Train a Machine Learning Model with Jupyter Notebook

Jupyter is a common web-based notebook for users to interactively write python programs together with documents. In our demo Spark cluster template, Jupyter has been pre-configured to connect to the Spark cluster.

In the following, we show how to use Jupyter to run a small machine job on Spark cluster interactively. Particularly, we’ll use Spark ML library to create a model to predict customer churn in a telecommunication company.

1. Open the Jupyter notebook.

Connect web browser to http://<masterIP>:8888 or click on the Jupyter Notebook link in the cluster info page as shown below.

Then, users will see the home page of Jupyter notebook few examples.

Users can create a new notebook, upload a notebook, or open a shell console.

2. Download and copy sample dataset to HDFS.

First, open a shell console.
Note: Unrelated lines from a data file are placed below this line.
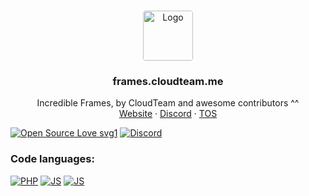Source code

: 
<!-- PROJECT LOGO -->
<br />
<p align="center">
  <a href="https://github.com/cloudteamdev/frames.cloudteam.me/">
    <img src="https://codes.cloudteam.me/assets/favicon/apple-icon-180x180.png" alt="Logo" width="80" height="80" style="border-radius: 4px">
  </a>

  <h3 align="center">frames.cloudteam.me</h3>

  <p align="center">
    Incredible Frames, by CloudTeam and awesome contributors ^^
    <br/>
    <a href="https://frames.cloudteam.me">Website</a>
    ·
    <a href="https://discord.gg/gTuabejrGb/">Discord</a>
    ·
    <a href="https://legal.cloudteam.me">TOS</a>
  </p>
</p>

[![Open Source Love svg1](https://badges.frapsoft.com/os/v1/open-source.svg?v=103)](https://github.com/ellerbrock/open-source-badges/)
[![Discord](https://img.shields.io/discord/934070836619518082.svg?label=&logo=discord&logoColor=ffffff&color=7389D8&labelColor=6A7EC2)](https://discord.gg/gTuabejrGb)

### Code languages:
[![PHP](https://img.shields.io/badge/PHP-787CB5?style=for-the-badge&logo=PHP&logoColor=white)](https://github.com/cloudteamdev/frames.cloudteam.me/search?l=php)
[![JS](https://img.shields.io/badge/JavaScript-F59120?&style=for-the-badge&logo=JAVASCRIPT&logoColor=white)](https://github.com/cloudteamdev/frames.cloudteam.me/search?l=javascript)
[![JS](https://img.shields.io/badge/CSS-264de4?&style=for-the-badge&logo=CSS3&logoColor=white)](https://github.com/cloudteamdev/frames.cloudteam.me/search?l=CSS)

<!-- readme.md by https://github.com/Dark-LYNN
⣿⡟⠙⠛⠋⠩⠭⣉⡛⢛⠫⠭⠄⠒⠄⠄⠄⠈⠉⠛⢿⣿⣿⣿⣿⣿⣿⣿⣿⣿
⣿⡇⠄⠄⠄⠄⣠⠖⠋⣀⡤⠄⠒⠄⠄⠄⠄⠄⠄⠄⠄⠄⣈⡭⠭⠄⠄⠄⠉⠙
⣿⡇⠄⠄⢀⣞⣡⠴⠚⠁⠄⠄⢀⠠⠄⠄⠄⠄⠄⠄⠄⠉⠄⠄⠄⠄⠄⠄⠄⠄
⣿⡇⠄⡴⠁⡜⣵⢗⢀⠄⢠⡔⠁⠄⠄⠄⠄⠄⠄⠄⠄⠄⠄⠄⠄⠄⠄⠄⠄⠄
⣿⡇⡜⠄⡜⠄⠄⠄⠉⣠⠋⠠⠄⢀⡄⠄⠄⣠⣆⠄⠄⠄⠄⠄⠄⠄⠄⠄⠄⢸
⣿⠸⠄⡼⠄⠄⠄⠄⢰⠁⠄⠄⠄⠈⣀⣠⣬⣭⣛⠄⠁⠄⡄⠄⠄⠄⠄⠄⢀⣿
⣏⠄⢀⠁⠄⠄⠄⠄⠇⢀⣠⣴⣶⣿⣿⣿⣿⣿⣿⡇⠄⠄⡇⠄⠄⠄⠄⢀⣾⣿
⣿⣸⠈⠄⠄⠰⠾⠴⢾⣻⣿⣿⣿⣿⣿⣿⣿⣿⣿⢁⣾⢀⠁⠄⠄⠄⢠⢸⣿⣿
⣿⣿⣆⠄⠆⠄⣦⣶⣦⣌⣿⣿⣿⣿⣷⣋⣀⣈⠙⠛⡛⠌⠄⠄⠄⠄⢸⢸⣿⣿
⣿⣿⣿⠄⠄⠄⣿⣿⣿⣿⣿⣿⣿⣿⣿⣿⣿⣿⣿⠇⠈⠄⠄⠄⠄⠄⠈⢸⣿⣿
⣿⣿⣿⠄⠄⠄⠘⣿⣿⣿⡆⢀⣈⣉⢉⣿⣿⣯⣄⡄⠄⠄⠄⠄⠄⠄⠄⠈⣿⣿
⣿⣿⡟⡜⠄⠄⠄⠄⠙⠿⣿⣧⣽⣍⣾⣿⠿⠛⠁⠄⠄⠄⠄⠄⠄⠄⠄⠃⢿⣿
⣿⡿⠰⠄⠄⠄⠄⠄⠄⠄⠄⠈⠉⠩⠔⠒⠉⠄⠄⠄⠄⠄⠄⠄⠄⠄⠄⠐⠘⣿
⣿⠃⠃⠄⠄⠄⠄⠄⠄⣀⢀⠄⠄⡀⡀⢀⣤⣴⣤⣤⣀⣀⠄⠄⠄⠄⠄⠄⠁⢹⠀
⣿⣿⣿⠏⠉⠉⣿⣿⣿⣿⣿⣿⣿⣿⣿⣿⣿⣿⣿⣿⣿⣿⣿⣿⣿⣿⣿⣿⣿⣿
⣿⣿⣿⠀⠀⢀⣿⣿⣿⠿⠿⢿⠿⠿⢿⠿⠿⠿⠿⠿⣿⣿⠿⠿⠿⠿⠿⣿⣿⣿
⣿⣿⡟⠀⠀⣸⣿⣿⡏⠀⠀⣿⠀⠀⣸⠀⠀⠀⠀⠀⢸⡿⠀⠀⠀⠀⠀⣹⣿⣿⣿⣿
⣿⣿⡇⠀⠀⠛⠛⠛⡇⠀⠀⠇⠀⠀⡟⠀⠀⡞⠀⠀⠼⠇⠀⠀⡇⠀⠀⢿⣿⣿⣿⣿
⣿⣿⡃⠀⠀⠀⠀⢠⡇⠀⠀⠀⠀⢀⣇⣀⣀⣧⡀⠀⣀⣀⣀⣠⣆⠀⠀⣸⣿⣿⣿
⣿⣿⣿⣿⣿⣿⣿⣿⠁⠀⠈⠀⠀⣼⣿⣿⣿⣿⣿⣿⣿⣿⣿⣿⣿⣿⣿⣿⣿⣿
⣿⣿⣿⣿⣿⣿⣿⣿⣧⣤⣤⣤⣾⣿⣿⣿⣿⣿⣿⣿⣿⣿⣿⣿⣿⣿⣿⣿⣿⣿
-->
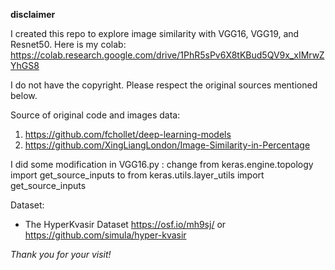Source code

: **disclaimer**

I created this repo to explore image similarity with VGG16, VGG19, and Resnet50. Here is my colab: https://colab.research.google.com/drive/1PhR5sPv6X8tKBud5QV9x_xIMrwZYhGS8

I do not have the copyright. Please respect the original sources mentioned below.

Source of original code and images data:
1.  https://github.com/fchollet/deep-learning-models
2. https://github.com/XingLiangLondon/Image-Similarity-in-Percentage

I did some modification in VGG16.py : change from keras.engine.topology import get_source_inputs to from keras.utils.layer_utils import get_source_inputs

Dataset:
- The HyperKvasir Dataset https://osf.io/mh9sj/ or https://github.com/simula/hyper-kvasir


*Thank you for your visit!*
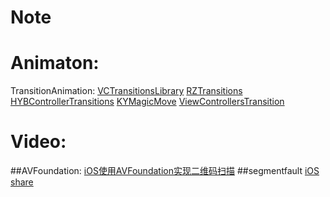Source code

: # Note

# Animaton: 
TransitionAnimation:
[VCTransitionsLibrary](https://github.com/ColinEberhardt/VCTransitionsLibrary)
[RZTransitions](https://github.com/Raizlabs/RZTransitions)
[HYBControllerTransitions](https://github.com/CoderJackyHuang/HYBControllerTransitions)
[KYMagicMove](https://github.com/KittenYang/KYMagicMove)
[ViewControllersTransition](https://github.com/YouXianMing/ViewControllersTransition)

# Video:
  ##AVFoundation:
[iOS使用AVFoundation实现二维码扫描](http://strivingboy.github.io/blog/2014/11/08/scan-qrcode/)
  ##segmentfault 
 [iOS share](http://www.imooc.com/learn/599)







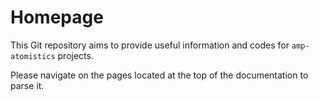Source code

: # Homepage

This Git repository aims to provide useful information and codes for `amp-atomistics` projects. 

Please navigate on the pages located at the top of the documentation to parse it.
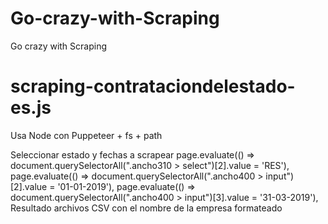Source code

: # Go-crazy-with-Scraping
Go crazy with Scraping
# scraping-contrataciondelestado-es.js
Usa Node con Puppeteer + fs + path

Seleccionar estado y fechas a scrapear
			page.evaluate(() => document.querySelectorAll(".ancho310 > select")[2].value = 'RES'),
			page.evaluate(() => document.querySelectorAll(".ancho400 > input")[2].value = '01-01-2019'),
			page.evaluate(() => document.querySelectorAll(".ancho400 > input")[3].value = '31-03-2019'),
Resultado archivos CSV con el nombre de la empresa formateado
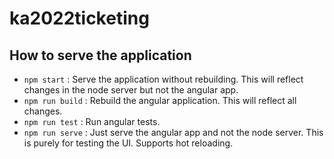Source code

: # ka2022ticketing

## How to serve the application
- `npm start` : Serve the application without rebuilding. This will reflect changes in the node server but not the angular app.
- `npm run build` : Rebuild the angular application. This will reflect all changes.
- `npm run test` : Run angular tests.
- `npm run serve` : Just serve the angular app and not the node server. This is purely for testing the UI. Supports hot reloading.
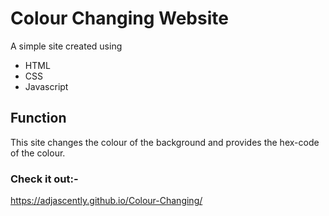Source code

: # Colour Changing Website

A simple site created using 
- HTML
- CSS 
- Javascript

## Function
This site changes the colour of the background and provides the hex-code of the colour.

### Check it out:-
https://adjascently.github.io/Colour-Changing/

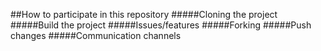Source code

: ##How to participate in this repository
#####Cloning the project
#####Build the project
#####Issues/features
#####Forking
#####Push changes
#####Communication channels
Click New -> Terminal on the Jupyter home page.

Then, execute the following shell commands.

wget https://github.com/kitwaicloud/kitwaicloud.github.io/raw/master/dataset/churn-bigml-80.csv
wget https://github.com/kitwaicloud/kitwaicloud.github.io/raw/master/dataset/churn-bigml-20.csv
hdfs dfs -mkdir dataset
hdfs dfs -put churn-bigml-80.csv dataset
hdfs dfs -put churn-bigml-20.csv dataset

Check the sample dataset in HDFS

hdfs dfs -ls dataset
Found 2 items
-rw-r--r--   1 centos supergroup      56329 2018-03-13 17:22 dataset/churn-bigml-20.csv
-rw-r--r--   1 centos supergroup     223998 2018-03-13 09:39 dataset/churn-bigml-80.csv

This dataset provides details of customers and labels if they cancel the subscription.

3. Create a new Python 3 notebook

Click on New -> Python 3.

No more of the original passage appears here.